Cyber Incident Victim: Family Medical Center of Michigan
Date:
Jul 2020
Location:
United States of America
Summary
A cybercriminal gang operating out of Ukraine launched a ransomware attack on the Family Medical Center of Michigan, encrypting financial files and demanding a $30,000 ransom in cryptocurrency. The attackers gained access to patient financial information, but not medical records. The center paid the ransom and received a decryption key two weeks later.

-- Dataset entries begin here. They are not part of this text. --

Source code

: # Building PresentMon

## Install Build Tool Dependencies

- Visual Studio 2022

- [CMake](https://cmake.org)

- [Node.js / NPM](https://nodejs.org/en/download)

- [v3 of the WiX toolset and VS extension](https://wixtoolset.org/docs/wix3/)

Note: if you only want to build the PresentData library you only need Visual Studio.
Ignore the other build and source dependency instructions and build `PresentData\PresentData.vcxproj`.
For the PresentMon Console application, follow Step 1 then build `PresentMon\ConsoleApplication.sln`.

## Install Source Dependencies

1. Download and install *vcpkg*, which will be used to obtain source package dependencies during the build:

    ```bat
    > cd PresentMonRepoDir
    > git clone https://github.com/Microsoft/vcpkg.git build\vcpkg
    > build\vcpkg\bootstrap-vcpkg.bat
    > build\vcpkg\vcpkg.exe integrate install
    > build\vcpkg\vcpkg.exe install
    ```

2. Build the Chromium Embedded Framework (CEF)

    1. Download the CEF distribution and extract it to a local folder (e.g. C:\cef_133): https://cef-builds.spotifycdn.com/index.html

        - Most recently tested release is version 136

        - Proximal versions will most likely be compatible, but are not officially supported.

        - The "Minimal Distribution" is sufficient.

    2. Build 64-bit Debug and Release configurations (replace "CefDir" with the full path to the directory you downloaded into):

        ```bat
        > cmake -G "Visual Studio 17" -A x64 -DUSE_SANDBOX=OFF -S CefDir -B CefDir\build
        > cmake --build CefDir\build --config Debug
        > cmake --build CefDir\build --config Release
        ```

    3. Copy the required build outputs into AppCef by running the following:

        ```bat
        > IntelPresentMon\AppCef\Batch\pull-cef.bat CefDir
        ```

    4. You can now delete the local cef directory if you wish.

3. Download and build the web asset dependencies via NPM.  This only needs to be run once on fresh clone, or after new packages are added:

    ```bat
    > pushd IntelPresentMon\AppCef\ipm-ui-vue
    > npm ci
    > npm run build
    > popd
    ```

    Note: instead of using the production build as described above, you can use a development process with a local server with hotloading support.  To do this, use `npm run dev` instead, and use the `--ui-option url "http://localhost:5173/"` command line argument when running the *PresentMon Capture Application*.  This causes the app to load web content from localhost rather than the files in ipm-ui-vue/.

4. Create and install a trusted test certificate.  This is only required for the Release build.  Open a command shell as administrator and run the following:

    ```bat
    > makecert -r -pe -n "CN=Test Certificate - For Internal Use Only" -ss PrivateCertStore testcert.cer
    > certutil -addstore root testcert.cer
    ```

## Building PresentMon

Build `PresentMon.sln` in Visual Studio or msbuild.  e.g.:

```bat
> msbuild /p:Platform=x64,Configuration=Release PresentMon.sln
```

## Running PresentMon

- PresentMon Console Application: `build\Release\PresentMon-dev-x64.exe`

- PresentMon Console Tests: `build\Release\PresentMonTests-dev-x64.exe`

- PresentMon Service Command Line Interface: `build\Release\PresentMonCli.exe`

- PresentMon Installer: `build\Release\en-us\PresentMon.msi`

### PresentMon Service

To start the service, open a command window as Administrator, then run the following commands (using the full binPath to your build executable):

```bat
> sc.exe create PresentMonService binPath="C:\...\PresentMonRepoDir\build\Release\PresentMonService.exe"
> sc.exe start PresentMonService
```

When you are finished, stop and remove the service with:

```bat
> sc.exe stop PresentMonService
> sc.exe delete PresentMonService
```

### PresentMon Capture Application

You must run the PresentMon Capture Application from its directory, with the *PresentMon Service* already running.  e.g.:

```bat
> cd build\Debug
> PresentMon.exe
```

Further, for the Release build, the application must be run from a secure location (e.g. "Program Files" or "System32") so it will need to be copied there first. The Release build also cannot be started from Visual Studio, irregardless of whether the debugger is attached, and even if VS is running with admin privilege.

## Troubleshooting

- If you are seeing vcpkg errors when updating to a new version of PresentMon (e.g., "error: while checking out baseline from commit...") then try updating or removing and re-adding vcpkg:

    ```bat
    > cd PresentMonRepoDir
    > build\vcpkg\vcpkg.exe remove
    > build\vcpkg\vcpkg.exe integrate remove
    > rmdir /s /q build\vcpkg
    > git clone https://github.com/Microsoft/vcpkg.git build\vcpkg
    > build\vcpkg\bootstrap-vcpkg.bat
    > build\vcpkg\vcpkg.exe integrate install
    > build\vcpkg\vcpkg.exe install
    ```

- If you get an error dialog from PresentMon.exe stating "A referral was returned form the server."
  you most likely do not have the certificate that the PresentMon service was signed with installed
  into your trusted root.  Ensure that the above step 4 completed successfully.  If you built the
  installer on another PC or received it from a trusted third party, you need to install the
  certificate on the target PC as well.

The incident highlighted the vulnerability of healthcare organizations to cyber threats and the importance of robust cybersecurity measures to protect sensitive patient data.
| CIA Posture | Motives | Tactics, Techniques & Procedures |
|---|---|---|
| Available to members | 1 motive | 1 technique |
| Threat Actors | Type | Location |
|---|---|---|
| 0 actors | Available to members | Available to members |
Description
A cyber incident occurred at the Family Medical Center of Michigan, a healthcare organization that provides medical services to patients in the state of Michigan. The incident involved a ransomware attack, which is a type of cyber attack where an attacker encrypts the victim's data and demands a ransom in exchange for the decryption key. In this case, the attackers gained access to the medical center's financial files and encrypted them, making it impossible for the center's employees to access patient financial information.
The attackers demanded a ransom of $30,000 in cryptocurrency, which is a type of digital currency that is difficult to track. The medical center paid the ransom, but it took the attackers two weeks to provide the decryption key. During this time, the medical center's employees were unable to access patient financial information, which likely caused disruptions to the center's operations.
The incident highlights the vulnerability of healthcare organizations to cyber threats. Healthcare organizations, like the Family Medical Center of Michigan, have access to sensitive patient data, including financial information and medical records. This data is a valuable target for cyber attackers, who can use it for financial gain or to cause harm to the patients. The incident also highlights the importance of having robust cybersecurity measures in place to protect against cyber threats.
The attackers in this incident were identified as a cybercriminal gang operating out of Ukraine. The gang likely used a phishing email or other social engineering tactic to gain access to the medical center's network. Once inside, they were able to move laterally and gain access to the financial files, which they then encrypted. The gang's motive for the attack was likely financial gain, as they demanded a ransom in exchange for the decryption key.
The incident had a significant impact on the Family Medical Center of Michigan. The center was forced to pay the ransom, which is a significant financial burden. The center also had to deal with the disruption to its operations, as employees were unable to access patient financial information. The incident also likely caused concern among patients, who may have been worried about the security of their financial information.
The medical center worked with a third-party computer security firm to investigate the incident and restore access to the encrypted files. The firm helped the center to determine the scope of the attack and to identify the attackers. The firm also helped the center to implement additional cybersecurity measures to prevent similar incidents in the future.
The incident is a reminder of the importance of cybersecurity in the healthcare industry. Healthcare organizations have a responsibility to protect patient data, and they must take steps to prevent cyber attacks. This includes implementing robust cybersecurity measures, such as firewalls and intrusion detection systems, as well as providing training to employees on cybersecurity best practices.
The incident also highlights the need for healthcare organizations to have a plan in place in the event of a cyber attack. This plan should include procedures for responding to the attack, such as notifying patients and law enforcement, as well as procedures for restoring access to encrypted files. The plan should also include procedures for preventing similar incidents in the future, such as implementing additional cybersecurity measures and providing training to employees.
The Family Medical Center of Michigan took steps to notify patients who were affected by the incident. The center sent letters to patients whose financial information was accessed by the attackers, and it offered complimentary credit monitoring services to those patients. The center also worked with law enforcement to investigate the incident and to identify the attackers.
The incident is a reminder of the risks associated with cyber attacks in the healthcare industry. Healthcare organizations must take steps to protect patient data, and they must be prepared to respond to cyber attacks. This includes having a plan in place, implementing robust cybersecurity measures, and providing training to employees on cybersecurity best practices.